The Biodiversity Garden
Through interactive exhibitions, the museum SparkOH aims to arouse the curiosity and questions of children about science. In 2021, the museum has decided to set up an outdoor exhibition on the theme of biodiversity. The garden was designed by Bloc Paysage (landscape architects) and the museography of the playful and educational panels was created and illustrated by Klär.graphics. The collaboration led to several participative workshops in order to integrate the museum team and the public in the creation of the garden.
Co-creation workshop with Bloc Paysage and the SparkOH team to define the locations of the panels
The project being in collaboration with different stakeholders, we set up a co-creation workshop with Bloc Paysage, the museum team and Klär.graphics in order to be all on the same wavelength. This workshop allowed us to discuss the plan of the garden, the locations and types of panels, the contents (texts and visuals). An ideal moment together to start a collaboration.
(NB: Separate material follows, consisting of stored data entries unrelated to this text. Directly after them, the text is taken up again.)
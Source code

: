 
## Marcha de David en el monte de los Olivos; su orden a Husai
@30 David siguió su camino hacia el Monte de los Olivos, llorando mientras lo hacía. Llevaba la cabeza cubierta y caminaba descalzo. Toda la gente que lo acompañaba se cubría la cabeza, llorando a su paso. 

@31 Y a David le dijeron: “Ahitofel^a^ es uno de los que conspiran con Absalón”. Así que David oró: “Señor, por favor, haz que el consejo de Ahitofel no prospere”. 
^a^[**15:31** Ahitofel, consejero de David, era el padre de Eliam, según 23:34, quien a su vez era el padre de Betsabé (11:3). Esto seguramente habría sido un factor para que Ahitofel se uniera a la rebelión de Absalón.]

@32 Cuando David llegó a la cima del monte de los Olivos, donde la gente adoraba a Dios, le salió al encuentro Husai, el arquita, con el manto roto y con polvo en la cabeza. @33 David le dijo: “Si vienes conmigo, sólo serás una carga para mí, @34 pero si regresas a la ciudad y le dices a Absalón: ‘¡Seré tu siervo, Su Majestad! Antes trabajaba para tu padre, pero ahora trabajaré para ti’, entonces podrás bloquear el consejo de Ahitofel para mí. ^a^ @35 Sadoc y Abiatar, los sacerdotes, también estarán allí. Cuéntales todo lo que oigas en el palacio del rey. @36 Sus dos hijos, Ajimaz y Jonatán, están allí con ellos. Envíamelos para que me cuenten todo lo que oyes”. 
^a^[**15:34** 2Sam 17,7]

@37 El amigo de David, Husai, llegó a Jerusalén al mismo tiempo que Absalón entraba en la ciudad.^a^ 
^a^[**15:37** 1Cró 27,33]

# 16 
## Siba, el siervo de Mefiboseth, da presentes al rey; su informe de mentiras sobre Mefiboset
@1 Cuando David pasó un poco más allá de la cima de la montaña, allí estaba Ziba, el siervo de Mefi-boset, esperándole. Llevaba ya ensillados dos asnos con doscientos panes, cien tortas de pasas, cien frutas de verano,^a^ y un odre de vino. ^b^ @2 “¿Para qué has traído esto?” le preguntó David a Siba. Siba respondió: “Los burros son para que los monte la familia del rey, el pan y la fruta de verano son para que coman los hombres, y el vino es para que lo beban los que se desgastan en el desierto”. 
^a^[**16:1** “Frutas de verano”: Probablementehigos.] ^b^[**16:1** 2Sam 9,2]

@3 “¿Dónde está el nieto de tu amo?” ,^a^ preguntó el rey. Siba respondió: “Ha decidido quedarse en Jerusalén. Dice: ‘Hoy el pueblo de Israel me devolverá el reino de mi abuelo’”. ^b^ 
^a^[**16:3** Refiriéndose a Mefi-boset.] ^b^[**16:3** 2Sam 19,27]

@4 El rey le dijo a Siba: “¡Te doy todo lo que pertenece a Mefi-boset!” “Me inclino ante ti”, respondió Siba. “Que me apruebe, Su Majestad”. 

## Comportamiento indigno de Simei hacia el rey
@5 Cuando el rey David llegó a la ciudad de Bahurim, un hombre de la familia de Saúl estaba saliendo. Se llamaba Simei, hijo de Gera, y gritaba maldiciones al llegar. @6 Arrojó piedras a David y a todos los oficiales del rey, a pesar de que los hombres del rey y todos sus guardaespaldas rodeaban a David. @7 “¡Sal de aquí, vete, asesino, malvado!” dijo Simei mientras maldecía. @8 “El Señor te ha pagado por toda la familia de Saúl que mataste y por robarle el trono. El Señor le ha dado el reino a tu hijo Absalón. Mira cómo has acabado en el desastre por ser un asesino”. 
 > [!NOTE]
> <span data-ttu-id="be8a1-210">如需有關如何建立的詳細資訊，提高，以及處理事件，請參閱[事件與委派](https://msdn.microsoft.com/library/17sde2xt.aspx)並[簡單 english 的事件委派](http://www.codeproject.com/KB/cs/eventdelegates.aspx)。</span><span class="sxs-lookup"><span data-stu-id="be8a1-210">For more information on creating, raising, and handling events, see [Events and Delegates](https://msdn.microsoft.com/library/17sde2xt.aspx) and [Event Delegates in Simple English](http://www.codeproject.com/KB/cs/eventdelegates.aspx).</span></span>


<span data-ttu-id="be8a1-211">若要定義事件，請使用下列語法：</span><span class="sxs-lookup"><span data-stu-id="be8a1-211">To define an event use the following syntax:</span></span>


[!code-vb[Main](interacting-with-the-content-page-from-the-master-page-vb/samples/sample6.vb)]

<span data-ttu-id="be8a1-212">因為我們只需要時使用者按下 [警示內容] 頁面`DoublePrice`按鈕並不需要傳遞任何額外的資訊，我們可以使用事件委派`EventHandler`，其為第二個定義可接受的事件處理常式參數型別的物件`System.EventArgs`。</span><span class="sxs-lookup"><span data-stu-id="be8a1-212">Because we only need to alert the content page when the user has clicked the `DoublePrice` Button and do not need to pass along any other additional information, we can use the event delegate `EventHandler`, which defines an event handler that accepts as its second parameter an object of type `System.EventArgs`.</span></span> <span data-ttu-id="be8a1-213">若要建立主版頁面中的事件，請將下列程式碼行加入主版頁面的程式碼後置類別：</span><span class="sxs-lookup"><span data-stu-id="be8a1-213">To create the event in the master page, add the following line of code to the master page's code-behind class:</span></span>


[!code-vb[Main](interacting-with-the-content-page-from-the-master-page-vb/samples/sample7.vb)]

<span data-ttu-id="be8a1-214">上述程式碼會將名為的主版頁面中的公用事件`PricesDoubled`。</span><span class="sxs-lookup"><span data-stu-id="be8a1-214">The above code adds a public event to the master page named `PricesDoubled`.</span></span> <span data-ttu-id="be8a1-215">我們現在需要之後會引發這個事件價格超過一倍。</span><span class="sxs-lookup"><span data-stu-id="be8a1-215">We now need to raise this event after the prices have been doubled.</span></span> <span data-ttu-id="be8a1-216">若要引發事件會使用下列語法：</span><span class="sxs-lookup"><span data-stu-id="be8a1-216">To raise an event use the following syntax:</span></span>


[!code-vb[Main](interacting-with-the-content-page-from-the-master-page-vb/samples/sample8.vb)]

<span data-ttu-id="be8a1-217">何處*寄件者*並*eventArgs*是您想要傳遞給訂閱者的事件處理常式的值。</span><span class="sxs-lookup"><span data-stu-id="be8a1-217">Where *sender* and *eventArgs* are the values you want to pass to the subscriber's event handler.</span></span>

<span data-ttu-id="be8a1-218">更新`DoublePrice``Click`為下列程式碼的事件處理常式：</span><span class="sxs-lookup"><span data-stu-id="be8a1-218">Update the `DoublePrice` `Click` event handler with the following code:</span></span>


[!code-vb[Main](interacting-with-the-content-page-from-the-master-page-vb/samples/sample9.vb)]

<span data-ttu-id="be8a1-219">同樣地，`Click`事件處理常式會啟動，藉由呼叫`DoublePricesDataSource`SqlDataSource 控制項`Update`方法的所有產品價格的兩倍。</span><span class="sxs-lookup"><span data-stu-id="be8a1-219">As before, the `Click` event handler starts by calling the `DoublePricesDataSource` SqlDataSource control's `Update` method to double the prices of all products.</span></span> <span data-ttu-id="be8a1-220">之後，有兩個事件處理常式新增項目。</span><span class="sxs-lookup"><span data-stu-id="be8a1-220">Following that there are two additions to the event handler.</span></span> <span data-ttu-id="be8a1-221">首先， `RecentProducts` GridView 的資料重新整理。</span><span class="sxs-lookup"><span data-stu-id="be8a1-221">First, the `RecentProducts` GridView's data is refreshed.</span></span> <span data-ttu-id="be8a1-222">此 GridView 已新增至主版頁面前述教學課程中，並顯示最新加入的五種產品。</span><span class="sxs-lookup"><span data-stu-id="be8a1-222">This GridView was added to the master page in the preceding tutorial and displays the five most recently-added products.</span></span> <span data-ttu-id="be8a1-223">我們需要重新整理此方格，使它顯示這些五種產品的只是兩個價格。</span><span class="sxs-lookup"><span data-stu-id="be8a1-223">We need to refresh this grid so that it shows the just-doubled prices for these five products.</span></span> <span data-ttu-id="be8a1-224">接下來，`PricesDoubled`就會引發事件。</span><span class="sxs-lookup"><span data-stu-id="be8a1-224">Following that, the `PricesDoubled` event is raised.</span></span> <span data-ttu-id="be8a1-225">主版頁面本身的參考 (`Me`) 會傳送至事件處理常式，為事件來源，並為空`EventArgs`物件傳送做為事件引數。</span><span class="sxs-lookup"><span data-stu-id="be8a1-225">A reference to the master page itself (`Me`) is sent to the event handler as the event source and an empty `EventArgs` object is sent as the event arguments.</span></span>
In order to bring participation with the public of the museum, we set up some elements of signage to be made by the children during training courses (prints and stencils on concrete). Bloc Paysage organised a week of participatory work with families to create furniture such as willow huts and gabion benches. An exhibition where everyone had a hand in it!
Map of the garden and its different zones
Collage representing the “observatory” area
Animal footprints made on concrete by children during participatory workshops
Dibond panel with cut-out that can be found by following the animal prints (4 paths)
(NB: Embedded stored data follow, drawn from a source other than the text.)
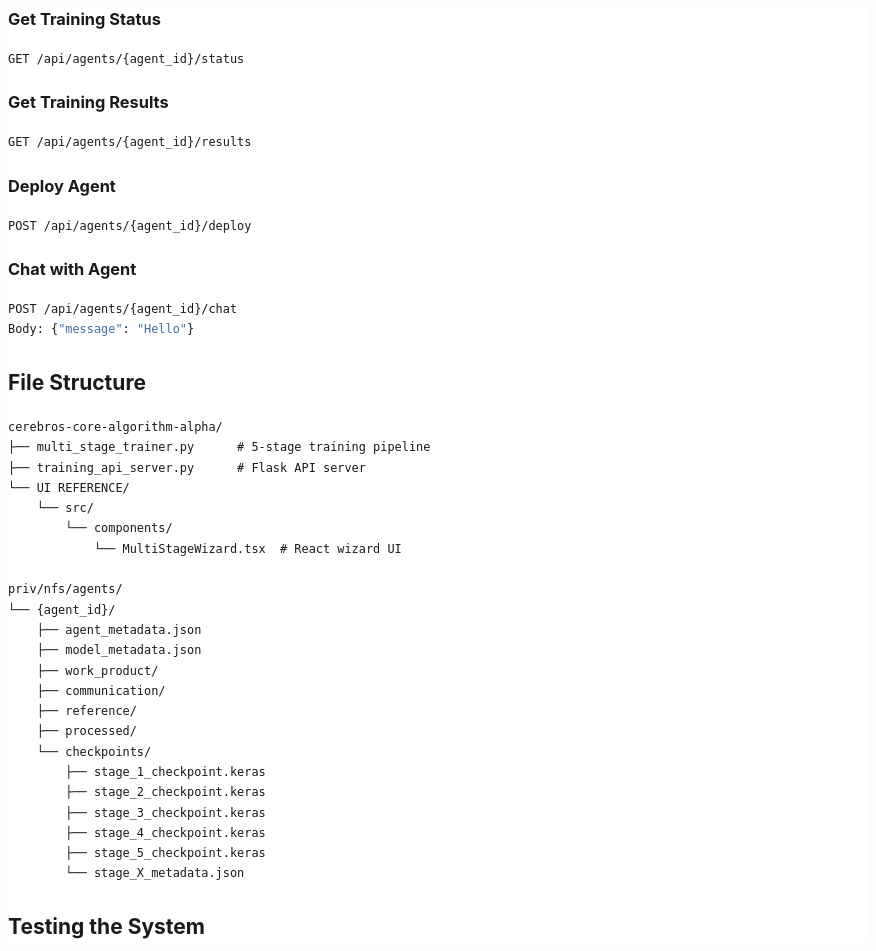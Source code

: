 ### Get Training Status
```bash
GET /api/agents/{agent_id}/status
```

### Get Training Results
```bash
GET /api/agents/{agent_id}/results
```

### Deploy Agent
```bash
POST /api/agents/{agent_id}/deploy
```

### Chat with Agent
```bash
POST /api/agents/{agent_id}/chat
Body: {"message": "Hello"}
```

## File Structure

```
cerebros-core-algorithm-alpha/
├── multi_stage_trainer.py      # 5-stage training pipeline
├── training_api_server.py      # Flask API server
└── UI REFERENCE/
    └── src/
        └── components/
            └── MultiStageWizard.tsx  # React wizard UI

priv/nfs/agents/
└── {agent_id}/
    ├── agent_metadata.json
    ├── model_metadata.json
    ├── work_product/
    ├── communication/
    ├── reference/
    ├── processed/
    └── checkpoints/
        ├── stage_1_checkpoint.keras
        ├── stage_2_checkpoint.keras
        ├── stage_3_checkpoint.keras
        ├── stage_4_checkpoint.keras
        ├── stage_5_checkpoint.keras
        └── stage_X_metadata.json
```

## Testing the System

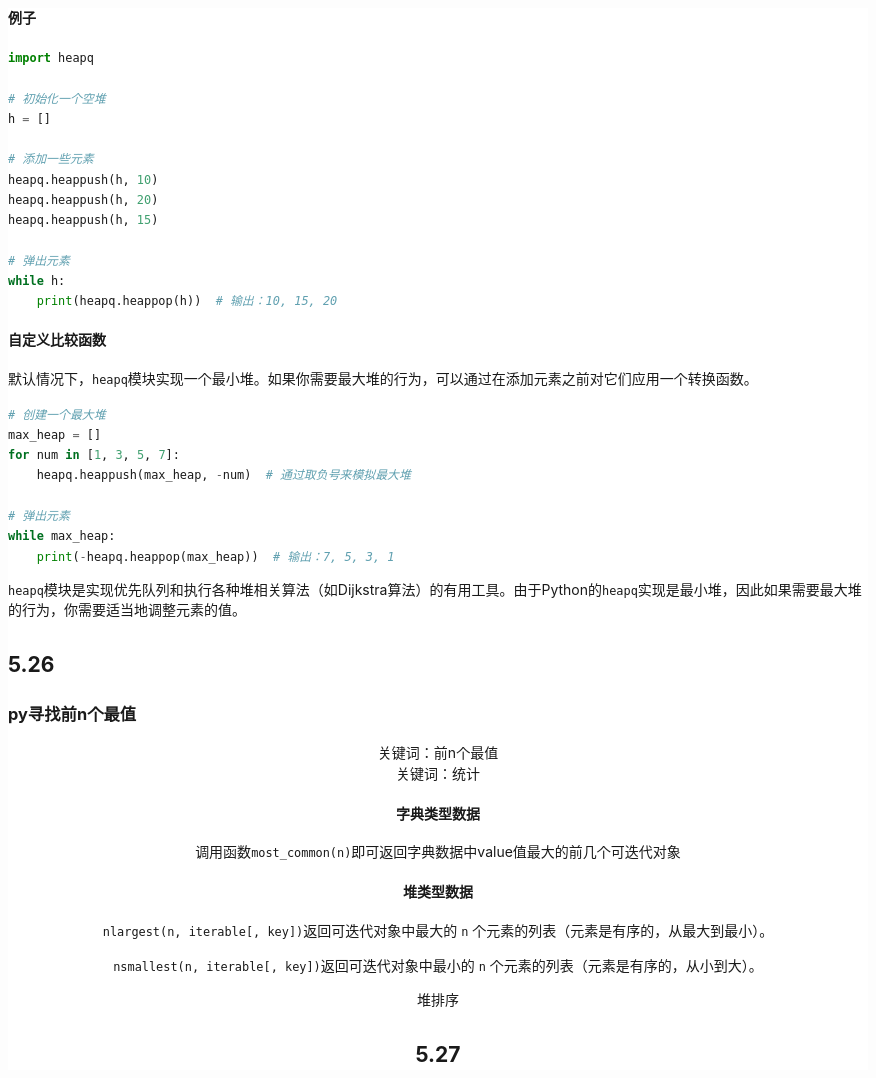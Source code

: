 #### 例子

```python
import heapq

# 初始化一个空堆
h = []

# 添加一些元素
heapq.heappush(h, 10)
heapq.heappush(h, 20)
heapq.heappush(h, 15)

# 弹出元素
while h:
    print(heapq.heappop(h))  # 输出：10, 15, 20
```

#### 自定义比较函数

默认情况下，`heapq`模块实现一个最小堆。如果你需要最大堆的行为，可以通过在添加元素之前对它们应用一个转换函数。

```python
# 创建一个最大堆
max_heap = []
for num in [1, 3, 5, 7]:
    heapq.heappush(max_heap, -num)  # 通过取负号来模拟最大堆

# 弹出元素
while max_heap:
    print(-heapq.heappop(max_heap))  # 输出：7, 5, 3, 1
```

`heapq`模块是实现优先队列和执行各种堆相关算法（如Dijkstra算法）的有用工具。由于Python的`heapq`实现是最小堆，因此如果需要最大堆的行为，你需要适当地调整元素的值。

## 5.26

### py寻找前n个最值

<center>关键词：前n个最值<center>

<center>关键词：统计<center>

#### 字典类型数据

调用函数`most_common(n)`即可返回字典数据中value值最大的前几个可迭代对象

#### 堆类型数据

`nlargest(n, iterable[, key])`返回可迭代对象中最大的 `n` 个元素的列表（元素是有序的，从最大到最小）。

`nsmallest(n, iterable[, key])`返回可迭代对象中最小的 `n` 个元素的列表（元素是有序的，从小到大）。

堆排序

## 5.27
In collaboration with the printer, we tested materials, folds and prints to find the ideal format for the panels. The first challenge was to be durable outdoors, the second was to remain legible and beautiful while being trilingual. For the zone entrance signs, we opted for a triangular totem shape that can be turned around.
Totem d’entrée dans la zone “potager”
Cartels didactiques pour découvrir les plantes potagères
For collages representing various themes, I mixed photography, motifs and illustrations. A significant portion of the resources used came from the Biodiversity Heritage Library. Indeed, the BHL boasts an incredible collection of over 2 million free images. They come from scans from encyclopaedias, herbariums and other biology and botany books. Well labelled, these images made it possible to be specific in the species that we chose for illustrations, which is necessary when working for a science museum!
Collage representing the “flower meadow” area
Collage representing the “pond” area
Claire knows how to find aesthetic, practical and original solutions. She is flexible, available and respects deadlines. It is always a pleasure to work with her!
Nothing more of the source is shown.